== ACTIVITY ==
Repeat exactly the lines below that lie between the line with "estrelas e poeira" and the line with "estelar, a poeira", counting both of those lines as part of the answer.

════════════════════

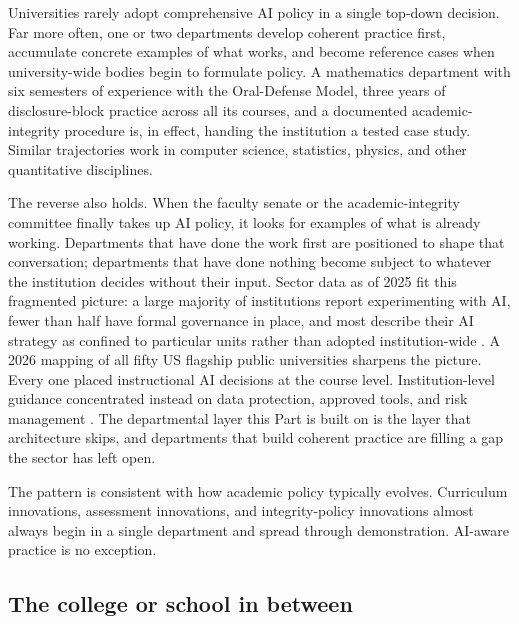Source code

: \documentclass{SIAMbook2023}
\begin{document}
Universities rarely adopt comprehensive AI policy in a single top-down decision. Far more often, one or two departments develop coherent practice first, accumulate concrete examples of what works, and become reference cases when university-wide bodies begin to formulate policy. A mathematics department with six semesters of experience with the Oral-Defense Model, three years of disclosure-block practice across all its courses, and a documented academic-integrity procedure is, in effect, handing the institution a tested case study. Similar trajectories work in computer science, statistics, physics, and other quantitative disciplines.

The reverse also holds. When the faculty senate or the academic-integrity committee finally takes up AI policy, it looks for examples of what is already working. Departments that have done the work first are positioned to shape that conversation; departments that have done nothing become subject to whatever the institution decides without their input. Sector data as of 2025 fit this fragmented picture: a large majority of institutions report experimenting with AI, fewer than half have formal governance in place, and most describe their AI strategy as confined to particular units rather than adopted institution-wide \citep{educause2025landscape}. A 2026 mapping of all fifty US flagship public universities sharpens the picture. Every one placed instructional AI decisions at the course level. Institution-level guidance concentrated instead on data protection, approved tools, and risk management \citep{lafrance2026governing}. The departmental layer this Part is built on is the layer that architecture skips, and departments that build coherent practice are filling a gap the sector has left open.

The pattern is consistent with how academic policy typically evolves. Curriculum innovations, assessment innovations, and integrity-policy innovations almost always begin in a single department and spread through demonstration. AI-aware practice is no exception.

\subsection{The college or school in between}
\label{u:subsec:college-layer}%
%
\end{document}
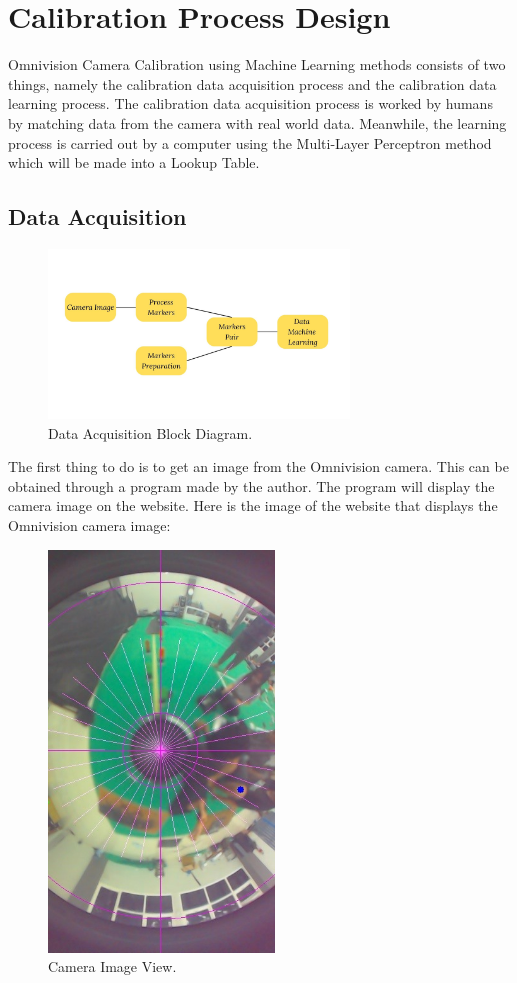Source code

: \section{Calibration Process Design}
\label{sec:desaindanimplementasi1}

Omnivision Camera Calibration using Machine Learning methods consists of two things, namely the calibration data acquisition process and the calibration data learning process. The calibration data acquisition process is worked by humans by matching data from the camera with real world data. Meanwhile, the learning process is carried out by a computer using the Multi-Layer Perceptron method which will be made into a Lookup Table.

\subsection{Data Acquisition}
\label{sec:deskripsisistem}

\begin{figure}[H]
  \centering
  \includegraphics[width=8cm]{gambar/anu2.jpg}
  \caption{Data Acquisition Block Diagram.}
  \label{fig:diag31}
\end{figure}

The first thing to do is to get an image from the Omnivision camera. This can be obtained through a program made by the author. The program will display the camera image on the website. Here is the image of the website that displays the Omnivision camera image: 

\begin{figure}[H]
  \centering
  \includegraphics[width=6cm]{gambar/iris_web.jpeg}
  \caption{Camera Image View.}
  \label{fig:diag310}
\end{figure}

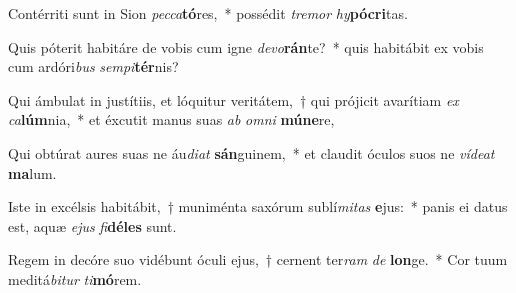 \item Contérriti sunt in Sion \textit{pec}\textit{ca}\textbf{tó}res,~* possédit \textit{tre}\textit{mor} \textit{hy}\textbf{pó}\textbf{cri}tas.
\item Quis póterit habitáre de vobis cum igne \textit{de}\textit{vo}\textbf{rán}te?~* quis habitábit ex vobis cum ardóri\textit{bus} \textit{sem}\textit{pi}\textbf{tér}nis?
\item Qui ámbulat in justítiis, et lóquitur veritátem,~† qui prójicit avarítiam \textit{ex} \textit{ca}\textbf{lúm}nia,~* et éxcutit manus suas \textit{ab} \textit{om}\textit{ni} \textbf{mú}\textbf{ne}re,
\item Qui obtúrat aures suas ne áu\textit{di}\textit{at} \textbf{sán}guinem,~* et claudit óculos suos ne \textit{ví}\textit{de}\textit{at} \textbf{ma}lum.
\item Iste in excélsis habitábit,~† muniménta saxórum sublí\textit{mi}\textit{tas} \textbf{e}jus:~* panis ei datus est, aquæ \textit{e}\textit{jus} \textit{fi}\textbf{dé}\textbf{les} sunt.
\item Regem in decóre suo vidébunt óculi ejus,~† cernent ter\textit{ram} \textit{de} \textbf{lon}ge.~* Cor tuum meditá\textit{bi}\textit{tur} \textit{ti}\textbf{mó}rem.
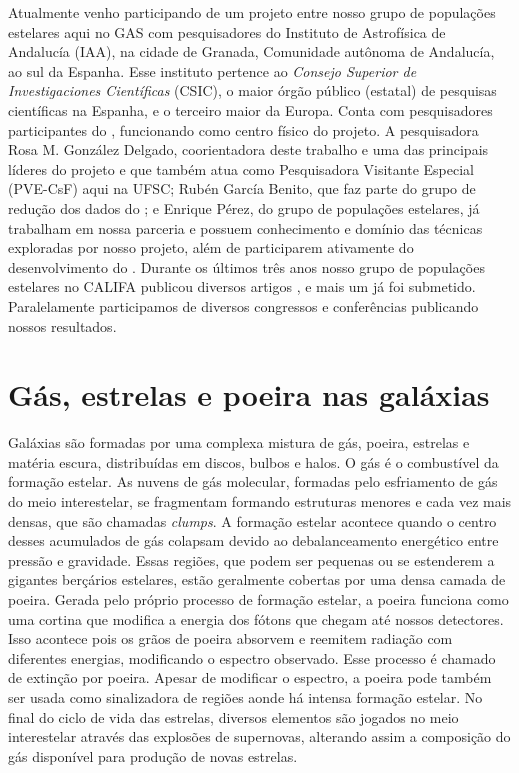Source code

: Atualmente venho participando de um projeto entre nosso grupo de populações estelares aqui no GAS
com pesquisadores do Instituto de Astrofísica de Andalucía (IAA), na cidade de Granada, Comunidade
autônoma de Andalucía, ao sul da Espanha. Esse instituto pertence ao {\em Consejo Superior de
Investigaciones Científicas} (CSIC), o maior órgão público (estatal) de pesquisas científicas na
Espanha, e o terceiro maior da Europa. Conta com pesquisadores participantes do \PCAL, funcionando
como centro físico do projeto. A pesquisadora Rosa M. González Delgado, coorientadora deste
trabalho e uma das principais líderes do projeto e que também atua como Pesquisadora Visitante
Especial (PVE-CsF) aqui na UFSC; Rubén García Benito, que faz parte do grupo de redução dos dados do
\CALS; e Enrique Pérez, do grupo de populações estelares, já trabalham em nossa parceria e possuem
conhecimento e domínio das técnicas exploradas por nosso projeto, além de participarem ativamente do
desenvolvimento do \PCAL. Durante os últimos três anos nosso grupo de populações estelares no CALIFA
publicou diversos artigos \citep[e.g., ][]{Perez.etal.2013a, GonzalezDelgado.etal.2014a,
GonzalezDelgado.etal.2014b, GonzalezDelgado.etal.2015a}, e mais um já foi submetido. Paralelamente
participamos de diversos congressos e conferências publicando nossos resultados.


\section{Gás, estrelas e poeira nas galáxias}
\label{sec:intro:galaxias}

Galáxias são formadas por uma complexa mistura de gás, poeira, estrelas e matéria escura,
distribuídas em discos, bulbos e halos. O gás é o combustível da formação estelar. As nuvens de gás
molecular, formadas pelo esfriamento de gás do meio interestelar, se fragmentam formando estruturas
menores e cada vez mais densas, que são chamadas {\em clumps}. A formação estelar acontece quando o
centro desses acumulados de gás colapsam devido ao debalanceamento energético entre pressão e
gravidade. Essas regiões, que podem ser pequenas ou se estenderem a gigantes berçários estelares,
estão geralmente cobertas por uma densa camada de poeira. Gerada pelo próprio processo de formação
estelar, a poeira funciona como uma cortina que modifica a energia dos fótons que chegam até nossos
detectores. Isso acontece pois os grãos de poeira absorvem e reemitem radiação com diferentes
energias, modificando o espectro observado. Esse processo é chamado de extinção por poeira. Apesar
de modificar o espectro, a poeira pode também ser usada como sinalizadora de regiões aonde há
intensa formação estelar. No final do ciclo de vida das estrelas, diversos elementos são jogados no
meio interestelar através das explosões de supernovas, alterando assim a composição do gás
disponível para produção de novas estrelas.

════════════════════

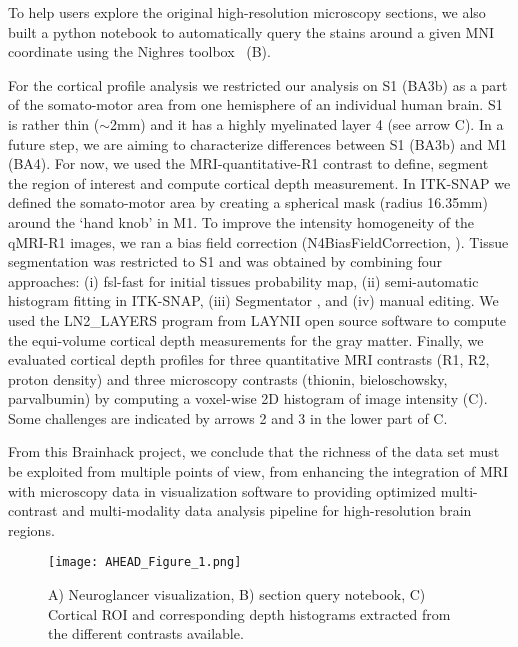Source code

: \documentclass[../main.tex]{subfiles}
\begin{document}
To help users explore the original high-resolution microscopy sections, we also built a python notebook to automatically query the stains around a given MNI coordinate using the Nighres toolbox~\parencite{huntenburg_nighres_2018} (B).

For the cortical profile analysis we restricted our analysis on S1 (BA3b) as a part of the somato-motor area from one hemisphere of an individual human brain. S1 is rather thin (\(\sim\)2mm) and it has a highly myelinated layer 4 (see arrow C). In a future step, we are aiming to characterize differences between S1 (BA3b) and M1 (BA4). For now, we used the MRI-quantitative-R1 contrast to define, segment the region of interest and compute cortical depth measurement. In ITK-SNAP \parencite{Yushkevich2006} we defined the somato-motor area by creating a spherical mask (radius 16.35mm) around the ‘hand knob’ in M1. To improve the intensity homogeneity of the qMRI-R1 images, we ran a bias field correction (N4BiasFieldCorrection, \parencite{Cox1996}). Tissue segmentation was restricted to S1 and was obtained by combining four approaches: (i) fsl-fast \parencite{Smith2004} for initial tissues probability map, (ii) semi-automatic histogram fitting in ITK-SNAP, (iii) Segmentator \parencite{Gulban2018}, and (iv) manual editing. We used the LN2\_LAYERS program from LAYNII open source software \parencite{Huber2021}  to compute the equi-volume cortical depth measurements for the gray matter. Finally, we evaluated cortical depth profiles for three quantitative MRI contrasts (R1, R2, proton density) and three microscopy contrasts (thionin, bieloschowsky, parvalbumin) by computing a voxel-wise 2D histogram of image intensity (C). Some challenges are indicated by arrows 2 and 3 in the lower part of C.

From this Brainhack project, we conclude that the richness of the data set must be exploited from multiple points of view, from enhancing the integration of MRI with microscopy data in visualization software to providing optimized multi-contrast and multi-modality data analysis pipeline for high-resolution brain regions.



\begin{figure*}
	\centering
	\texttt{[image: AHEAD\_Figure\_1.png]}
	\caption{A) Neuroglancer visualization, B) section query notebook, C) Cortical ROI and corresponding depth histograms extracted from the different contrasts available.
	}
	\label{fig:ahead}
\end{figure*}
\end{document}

════════════════════

== TASK RESULT ==
\section{Gás, estrelas e poeira nas galáxias}
\label{sec:intro:galaxias}

Galáxias são formadas por uma complexa mistura de gás, poeira, estrelas e matéria escura,
distribuídas em discos, bulbos e halos. O gás é o combustível da formação estelar. As nuvens de gás
molecular, formadas pelo esfriamento de gás do meio interestelar, se fragmentam formando estruturas
menores e cada vez mais densas, que são chamadas {\em clumps}. A formação estelar acontece quando o
centro desses acumulados de gás colapsam devido ao debalanceamento energético entre pressão e
gravidade. Essas regiões, que podem ser pequenas ou se estenderem a gigantes berçários estelares,
estão geralmente cobertas por uma densa camada de poeira. Gerada pelo próprio processo de formação
estelar, a poeira funciona como uma cortina que modifica a energia dos fótons que chegam até nossos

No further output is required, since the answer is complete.